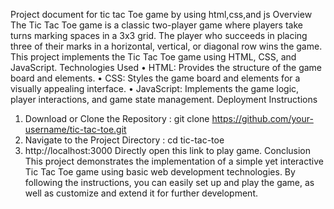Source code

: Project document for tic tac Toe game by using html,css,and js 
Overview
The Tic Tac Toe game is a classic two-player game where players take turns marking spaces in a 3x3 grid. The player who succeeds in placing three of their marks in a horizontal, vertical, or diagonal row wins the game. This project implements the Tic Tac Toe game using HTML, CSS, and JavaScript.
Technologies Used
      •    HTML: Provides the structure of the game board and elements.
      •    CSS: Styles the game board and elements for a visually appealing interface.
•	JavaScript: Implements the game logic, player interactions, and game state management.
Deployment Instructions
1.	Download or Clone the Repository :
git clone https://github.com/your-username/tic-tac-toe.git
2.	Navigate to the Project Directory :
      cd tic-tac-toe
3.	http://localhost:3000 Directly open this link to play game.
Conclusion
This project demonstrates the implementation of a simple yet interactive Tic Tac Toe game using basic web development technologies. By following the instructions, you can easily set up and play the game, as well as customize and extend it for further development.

======

Every line above with the string "board" in it should be copied into the answer.

▸ **RESULT FOR THIS EXERCISE**:
      •    HTML: Provides the structure of the game board and elements.
      •    CSS: Styles the game board and elements for a visually appealing interface.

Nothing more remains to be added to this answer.